**EXERCISE AIM**: In this exercise, return the whole listing exactly, excluding any images.

**EXERCISE DATA**:
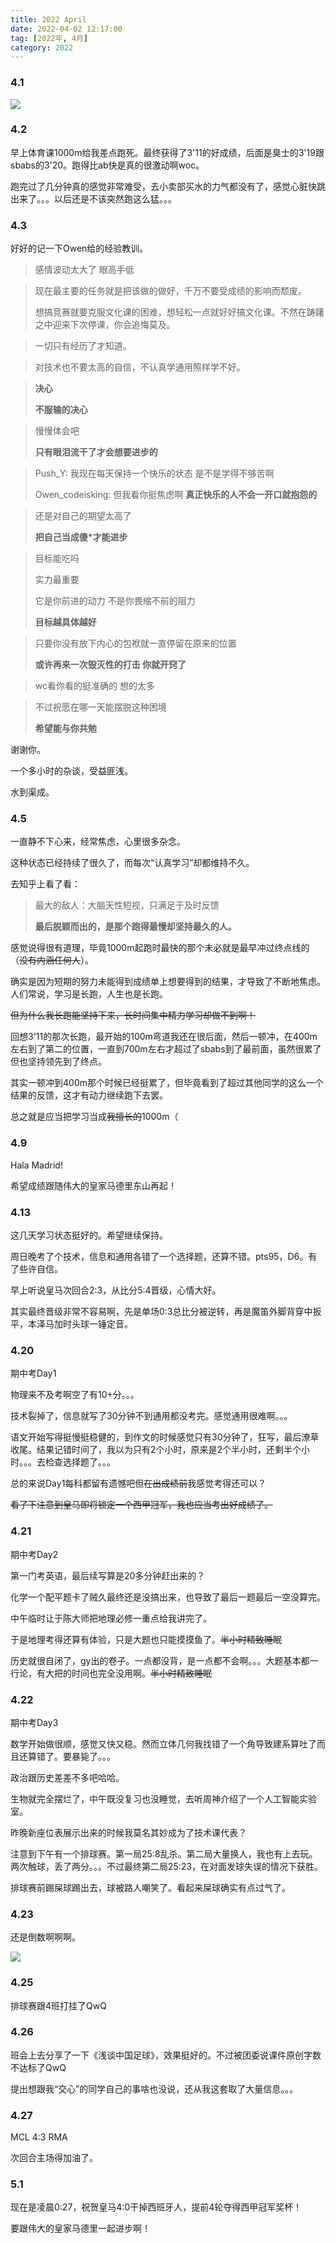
 ```yaml
---
title: 2022 April
date: 2022-04-02 12:17:00
tag: [2022年, 4月]
category: 2022
---
```


### 4.1

![](/medias/image/cat.png)

### 4.2

早上体育课1000m给我差点跑死。最终获得了3'11的好成绩，后面是臭士的3'19跟sbabs的3'20。跑得比ab快是真的很激动啊woc。

跑完过了几分钟真的感觉非常难受，去小卖部买水的力气都没有了，感觉心脏快跳出来了。。。以后还是不该突然跑这么猛。。。

### 4.3

好好的记一下Owen给的经验教训。

> 感情波动太大了 眼高手低

> 现在最主要的任务就是把该做的做好，千万不要受成绩的影响而颓废。
>
> 想搞竞赛就要克服文化课的困难，想轻松一点就好好搞文化课。不然在踌躇之中迎来下次停课，你会追悔莫及。

> 一切只有经历了才知道。

> 对技术也不要太高的自信，不认真学通用照样学不好。

> **决心**
>
> **不服输的决心**

> 慢慢体会吧
>
> **只有眼泪流干了才会想要进步的**

> Push_Y: 我现在每天保持一个快乐的状态 是不是学得不够苦啊
>
> Owen_codeisking: 但我看你挺焦虑啊 **真正快乐的人不会一开口就抱怨的**

> 还是对自己的期望太高了
>
> **把自己当成傻*才能进步**

> 目标能吃吗
>
> 实力最重要
>
> 它是你前进的动力 不是你畏缩不前的阻力
>
> **目标越具体越好**

> 只要你没有放下内心的包袱就一直停留在原来的位置
>
> **或许再来一次毁灭性的打击 你就开窍了**

> wc看你看的挺准确的 想的太多

> 不过祝愿在哪一天能摆脱这种困境
>
> **希望能与你共勉**

谢谢你。

一个多小时的杂谈，受益匪浅。

水到渠成。

### 4.5

一直静不下心来，经常焦虑，心里很多杂念。

这种状态已经持续了很久了，而每次“认真学习”却都维持不久。

去知乎上看了看：

> 最大的敌人：大脑天性短视，只满足于及时反馈
>
> **最后脱颖而出的，是那个跑得最慢却坚持最久的人。**

感觉说得很有道理，毕竟1000m起跑时最快的那个未必就是最早冲过终点线的（~~没有内涵任何人~~）。

确实是因为短期的努力未能得到成绩单上想要得到的结果，才导致了不断地焦虑。人们常说，学习是长跑，人生也是长跑。

~~但为什么我长跑能坚持下来，长时间集中精力学习却做不到啊！~~

回想3'11的那次长跑，最开始的100m弯道我还在很后面，然后一顿冲，在400m左右到了第二的位置，一直到700m左右才超过了sbabs到了最前面，虽然很累了但也坚持领先到了终点。

其实一顿冲到400m那个时候已经挺累了，但毕竟看到了超过其他同学的这么一个结果的反馈，这才有动力继续跑下去罢。

总之就是应当把学习当成~~我擅长的~~1000m（

### 4.9

Hala Madrid!

希望成绩跟随伟大的皇家马德里东山再起！

### 4.13

这几天学习状态挺好的。希望继续保持。

周日晚考了个技术，信息和通用各错了一个选择题，还算不错。pts95，D6。有了些许自信。

早上听说皇马次回合2:3，从比分5:4晋级，心情大好。

其实最终晋级非常不容易啊，先是单场0:3总比分被逆转，再是魔笛外脚背穿中扳平，本泽马加时头球一锤定音。

### 4.20

期中考Day1

物理来不及考啊空了有10+分。。。

技术裂掉了，信息就写了30分钟不到通用都没考完。感觉通用很难啊。。。

语文开始写得挺慢挺稳健的，到作文的时候感觉只有30分钟了，狂写，最后潦草收尾。结果记错时间了，我以为只有2个小时，原来是2个半小时，还剩半个小时。。。去检查选择题了。。。

总的来说Day1每科都留有遗憾吧但~~在出成绩前~~我感觉考得还可以？

~~看了下注意到皇马即将锁定一个西甲冠军，我也应当考出好成绩了。~~

### 4.21

期中考Day2

第一门考英语，最后续写算是20多分钟赶出来的？

化学一个配平题卡了贼久最终还是没搞出来，也导致了最后一题最后一空没算完。

中午临时让于陈大师把地理必修一重点给我讲完了。

于是地理考得还算有体验，只是大题也只能摸摸鱼了。~~半小时精致睡眠~~

历史就很自闭了，gy出的卷子。一点都没背，是一点都不会啊。。。大题基本都一行论，有大把的时间也完全没用啊。~~半小时精致睡眠~~

### 4.22

期中考Day3

数学开始做很顺，感觉又快又稳。然而立体几何我找错了一个角导致建系算吐了而且还算错了。要暴毙了。。。

政治跟历史差差不多吧哈哈。

生物就完全摆烂了，中午既没复习也没睡觉，去听周神介绍了一个人工智能实验室。

昨晚新座位表展示出来的时候我莫名其妙成为了技术课代表？

注意到下午有一个排球赛。第一局25:8乱杀。第二局大量换人，我也有上去玩。两次触球，丢了两分。。。不过最终第二局25:23，在对面发球失误的情况下获胜。

排球赛前踢屎球踢出去，球被路人嘲笑了。看起来屎球确实有点过气了。

### 4.23

还是倒数啊啊啊。

![](/medias/image/20220423.png)

### 4.25

排球赛跟4班打挂了QwQ

### 4.26

班会上去分享了一下《浅谈中国足球》，效果挺好的。不过被团委说课件原创字数不达标了QwQ

提出想跟我“交心”的同学自己的事啥也没说，还从我这套取了大量信息。。。

### 4.27

MCL 4:3 RMA

次回合主场得加油了。

### 5.1

现在是凌晨0:27，祝贺皇马4:0干掉西班牙人，提前4轮夺得西甲冠军奖杯！

要跟伟大的皇家马德里一起进步啊！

**WRITTEN RESPONSE**:
 ```yaml
---
title: 2022 April
date: 2022-04-02 12:17:00
tag: [2022年, 4月]
category: 2022
---
```


### 4.1

![](/medias/image/cat.png)

### 4.2

早上体育课1000m给我差点跑死。最终获得了3'11的好成绩，后面是臭士的3'19跟sbabs的3'20。跑得比ab快是真的很激动啊woc。

跑完过了几分钟真的感觉非常难受，去小卖部买水的力气都没有了，感觉心脏快跳出来了。。。以后还是不该突然跑这么猛。。。

### 4.3

好好的记一下Owen给的经验教训。

> 感情波动太大了 眼高手低

> 现在最主要的任务就是把该做的做好，千万不要受成绩的影响而颓废。
>
> 想搞竞赛就要克服文化课的困难，想轻松一点就好好搞文化课。不然在踌躇之中迎来下次停课，你会追悔莫及。

> 一切只有经历了才知道。

> 对技术也不要太高的自信，不认真学通用照样学不好。

> **决心**
>
> **不服输的决心**

> 慢慢体会吧
>
> **只有眼泪流干了才会想要进步的**

> Push_Y: 我现在每天保持一个快乐的状态 是不是学得不够苦啊
>
> Owen_codeisking: 但我看你挺焦虑啊 **真正快乐的人不会一开口就抱怨的**

> 还是对自己的期望太高了
>
> **把自己当成傻*才能进步**

> 目标能吃吗
>
> 实力最重要
>
> 它是你前进的动力 不是你畏缩不前的阻力
>
> **目标越具体越好**

> 只要你没有放下内心的包袱就一直停留在原来的位置
>
> **或许再来一次毁灭性的打击 你就开窍了**

> wc看你看的挺准确的 想的太多

> 不过祝愿在哪一天能摆脱这种困境
>
> **希望能与你共勉**

谢谢你。

一个多小时的杂谈，受益匪浅。

水到渠成。

### 4.5

一直静不下心来，经常焦虑，心里很多杂念。

这种状态已经持续了很久了，而每次“认真学习”却都维持不久。

去知乎上看了看：

> 最大的敌人：大脑天性短视，只满足于及时反馈
>
> **最后脱颖而出的，是那个跑得最慢却坚持最久的人。**

感觉说得很有道理，毕竟1000m起跑时最快的那个未必就是最早冲过终点线的（~~没有内涵任何人~~）。

确实是因为短期的努力未能得到成绩单上想要得到的结果，才导致了不断地焦虑。人们常说，学习是长跑，人生也是长跑。

~~但为什么我长跑能坚持下来，长时间集中精力学习却做不到啊！~~

回想3'11的那次长跑，最开始的100m弯道我还在很后面，然后一顿冲，在400m左右到了第二的位置，一直到700m左右才超过了sbabs到了最前面，虽然很累了但也坚持领先到了终点。

其实一顿冲到400m那个时候已经挺累了，但毕竟看到了超过其他同学的这么一个结果的反馈，这才有动力继续跑下去罢。

总之就是应当把学习当成~~我擅长的~~1000m（

### 4.9

Hala Madrid!

希望成绩跟随伟大的皇家马德里东山再起！

### 4.13

这几天学习状态挺好的。希望继续保持。

周日晚考了个技术，信息和通用各错了一个选择题，还算不错。pts95，D6。有了些许自信。

早上听说皇马次回合2:3，从比分5:4晋级，心情大好。

其实最终晋级非常不容易啊，先是单场0:3总比分被逆转，再是魔笛外脚背穿中扳平，本泽马加时头球一锤定音。

### 4.20

期中考Day1

物理来不及考啊空了有10+分。。。

技术裂掉了，信息就写了30分钟不到通用都没考完。感觉通用很难啊。。。

语文开始写得挺慢挺稳健的，到作文的时候感觉只有30分钟了，狂写，最后潦草收尾。结果记错时间了，我以为只有2个小时，原来是2个半小时，还剩半个小时。。。去检查选择题了。。。

总的来说Day1每科都留有遗憾吧但~~在出成绩前~~我感觉考得还可以？

~~看了下注意到皇马即将锁定一个西甲冠军，我也应当考出好成绩了。~~

### 4.21

期中考Day2

第一门考英语，最后续写算是20多分钟赶出来的？

化学一个配平题卡了贼久最终还是没搞出来，也导致了最后一题最后一空没算完。

中午临时让于陈大师把地理必修一重点给我讲完了。

于是地理考得还算有体验，只是大题也只能摸摸鱼了。~~半小时精致睡眠~~

历史就很自闭了，gy出的卷子。一点都没背，是一点都不会啊。。。大题基本都一行论，有大把的时间也完全没用啊。~~半小时精致睡眠~~

### 4.22

期中考Day3

数学开始做很顺，感觉又快又稳。然而立体几何我找错了一个角导致建系算吐了而且还算错了。要暴毙了。。。

政治跟历史差差不多吧哈哈。

生物就完全摆烂了，中午既没复习也没睡觉，去听周神介绍了一个人工智能实验室。

昨晚新座位表展示出来的时候我莫名其妙成为了技术课代表？

注意到下午有一个排球赛。第一局25:8乱杀。第二局大量换人，我也有上去玩。两次触球，丢了两分。。。不过最终第二局25:23，在对面发球失误的情况下获胜。

排球赛前踢屎球踢出去，球被路人嘲笑了。看起来屎球确实有点过气了。

### 4.23

还是倒数啊啊啊。

![](/medias/image/20220423.png)

### 4.25

排球赛跟4班打挂了QwQ

### 4.26

班会上去分享了一下《浅谈中国足球》，效果挺好的。不过被团委说课件原创字数不达标了QwQ

提出想跟我“交心”的同学自己的事啥也没说，还从我这套取了大量信息。。。

### 4.27

MCL 4:3 RMA

次回合主场得加油了。

### 5.1

现在是凌晨0:27，祝贺皇马4:0干掉西班牙人，提前4轮夺得西甲冠军奖杯！

要跟伟大的皇家马德里一起进步啊！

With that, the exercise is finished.